Modified Fencer Stretch
The patient should stand in a fencer lunge-like pose. The back leg and front leg should be in the same plane. The foot should point forward. The patient should do a posterior pelvic tilt then shift the weight to the anterior leg until a stretch sensation can be felt. The heel of the back foot on the floor might stretch the gastrocnemius muscle.
Kneeling Fencer Stretch
kneel on one side to be stretched. The other leg should be forward and foot on the ground. The patient should do a posterior body tilt and shift weight on the anterior leg until a stretch can be felt.
Increasing Hip Flexion
Bilateral Knee to Chest Stretch
The patient should be in the supine position. The physiotherapist should assist in this position. Ask the patient to bring the knees to the chest and grasp the thighs firmly until a stretch is felt in the leg. This exercise should be observed closely.

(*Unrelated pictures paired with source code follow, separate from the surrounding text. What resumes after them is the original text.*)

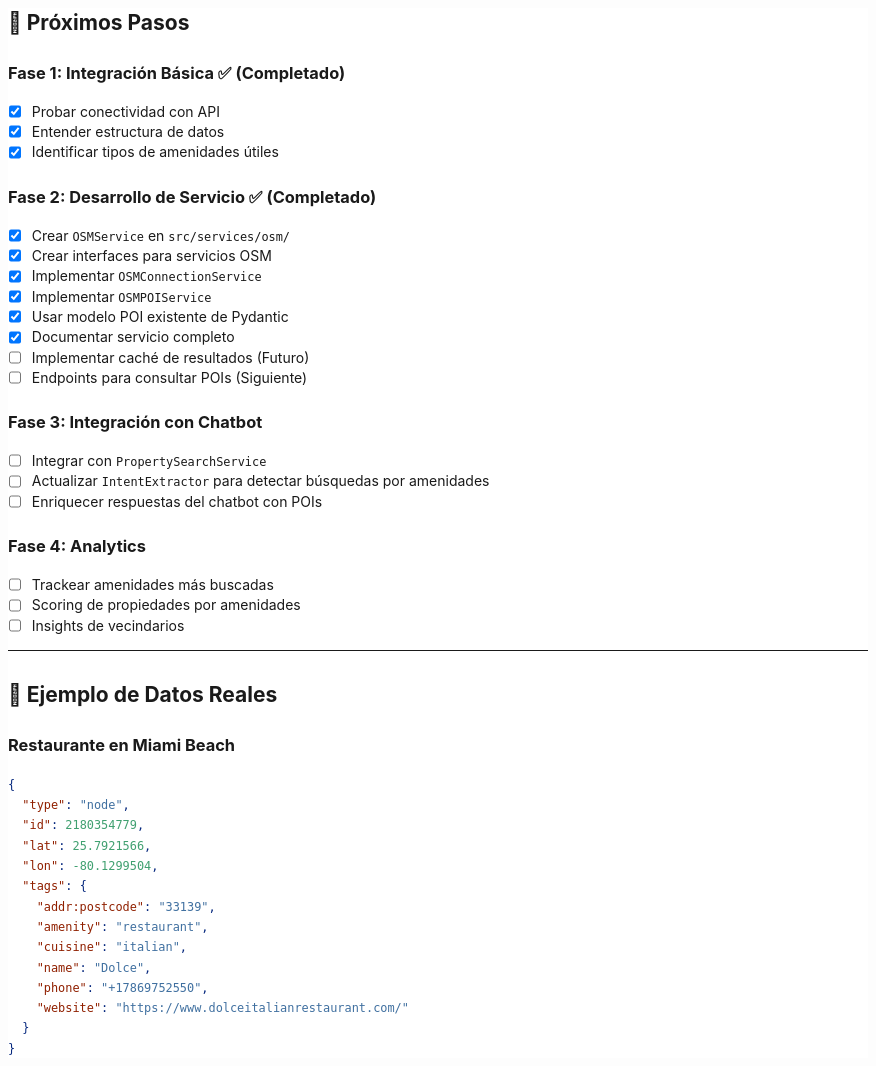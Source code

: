 ## 🚀 Próximos Pasos

### Fase 1: Integración Básica ✅ (Completado)
- [x] Probar conectividad con API
- [x] Entender estructura de datos
- [x] Identificar tipos de amenidades útiles

### Fase 2: Desarrollo de Servicio ✅ (Completado)
- [x] Crear `OSMService` en `src/services/osm/`
- [x] Crear interfaces para servicios OSM
- [x] Implementar `OSMConnectionService`
- [x] Implementar `OSMPOIService`
- [x] Usar modelo POI existente de Pydantic
- [x] Documentar servicio completo
- [ ] Implementar caché de resultados (Futuro)
- [ ] Endpoints para consultar POIs (Siguiente)

### Fase 3: Integración con Chatbot
- [ ] Integrar con `PropertySearchService`
- [ ] Actualizar `IntentExtractor` para detectar búsquedas por amenidades
- [ ] Enriquecer respuestas del chatbot con POIs

### Fase 4: Analytics
- [ ] Trackear amenidades más buscadas
- [ ] Scoring de propiedades por amenidades
- [ ] Insights de vecindarios

---

## 📝 Ejemplo de Datos Reales

### Restaurante en Miami Beach
```json
{
  "type": "node",
  "id": 2180354779,
  "lat": 25.7921566,
  "lon": -80.1299504,
  "tags": {
    "addr:postcode": "33139",
    "amenity": "restaurant",
    "cuisine": "italian",
    "name": "Dolce",
    "phone": "+17869752550",
    "website": "https://www.dolceitalianrestaurant.com/"
  }
}
```
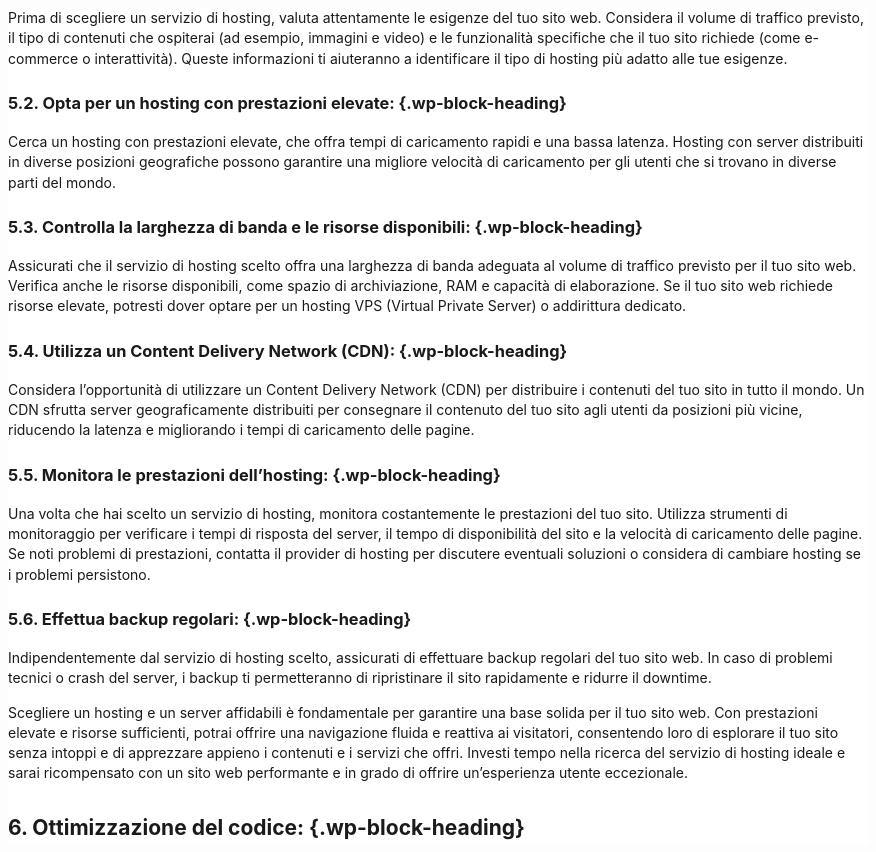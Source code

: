 Prima di scegliere un servizio di hosting, valuta attentamente le esigenze del tuo sito web. Considera il volume di traffico previsto, il tipo di contenuti che ospiterai (ad esempio, immagini e video) e le funzionalità specifiche che il tuo sito richiede (come e-commerce o interattività). Queste informazioni ti aiuteranno a identificare il tipo di hosting più adatto alle tue esigenze.

### **5.2. Opta per un hosting con prestazioni elevate:** {.wp-block-heading}

Cerca un hosting con prestazioni elevate, che offra tempi di caricamento rapidi e una bassa latenza. Hosting con server distribuiti in diverse posizioni geografiche possono garantire una migliore velocità di caricamento per gli utenti che si trovano in diverse parti del mondo.

### **5.3. Controlla la larghezza di banda e le risorse disponibili:** {.wp-block-heading}

Assicurati che il servizio di hosting scelto offra una larghezza di banda adeguata al volume di traffico previsto per il tuo sito web. Verifica anche le risorse disponibili, come spazio di archiviazione, RAM e capacità di elaborazione. Se il tuo sito web richiede risorse elevate, potresti dover optare per un hosting VPS (Virtual Private Server) o addirittura dedicato.

### **5.4. Utilizza un Content Delivery Network (CDN):** {.wp-block-heading}

Considera l&#8217;opportunità di utilizzare un Content Delivery Network (CDN) per distribuire i contenuti del tuo sito in tutto il mondo. Un CDN sfrutta server geograficamente distribuiti per consegnare il contenuto del tuo sito agli utenti da posizioni più vicine, riducendo la latenza e migliorando i tempi di caricamento delle pagine.

### **5.5. Monitora le prestazioni dell&#8217;hosting:** {.wp-block-heading}

Una volta che hai scelto un servizio di hosting, monitora costantemente le prestazioni del tuo sito. Utilizza strumenti di monitoraggio per verificare i tempi di risposta del server, il tempo di disponibilità del sito e la velocità di caricamento delle pagine. Se noti problemi di prestazioni, contatta il provider di hosting per discutere eventuali soluzioni o considera di cambiare hosting se i problemi persistono.

### **5.6. Effettua backup regolari:** {.wp-block-heading}

Indipendentemente dal servizio di hosting scelto, assicurati di effettuare backup regolari del tuo sito web. In caso di problemi tecnici o crash del server, i backup ti permetteranno di ripristinare il sito rapidamente e ridurre il downtime.

Scegliere un hosting e un server affidabili è fondamentale per garantire una base solida per il tuo sito web. Con prestazioni elevate e risorse sufficienti, potrai offrire una navigazione fluida e reattiva ai visitatori, consentendo loro di esplorare il tuo sito senza intoppi e di apprezzare appieno i contenuti e i servizi che offri. Investi tempo nella ricerca del servizio di hosting ideale e sarai ricompensato con un sito web performante e in grado di offrire un&#8217;esperienza utente eccezionale.

## **6. Ottimizzazione del codice:** {.wp-block-heading}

Unilateral Knee to Chest Stretch
This exercise is the same as the previous, but only one knee is used instead of both knees. The position helps in the isolation of stretch force to the hip. To maximizes the stretch, the patient should pull the knee to the opposite shoulder.
The patient should be on his hands and knees. The patient should rock the pelvis into an anterior tilt. This will cause lumber extension, then maintaining the lumber extension shift the buttocks and attempt to sit on heels.
As hip dislocation surgery should be done under the keen eye of expert orthopedic surgeons, the aftercare and rehabilitation should be done by an expert physiotherapist. An expert therapist will increase the recovery time and help maintain the recovery for the long term.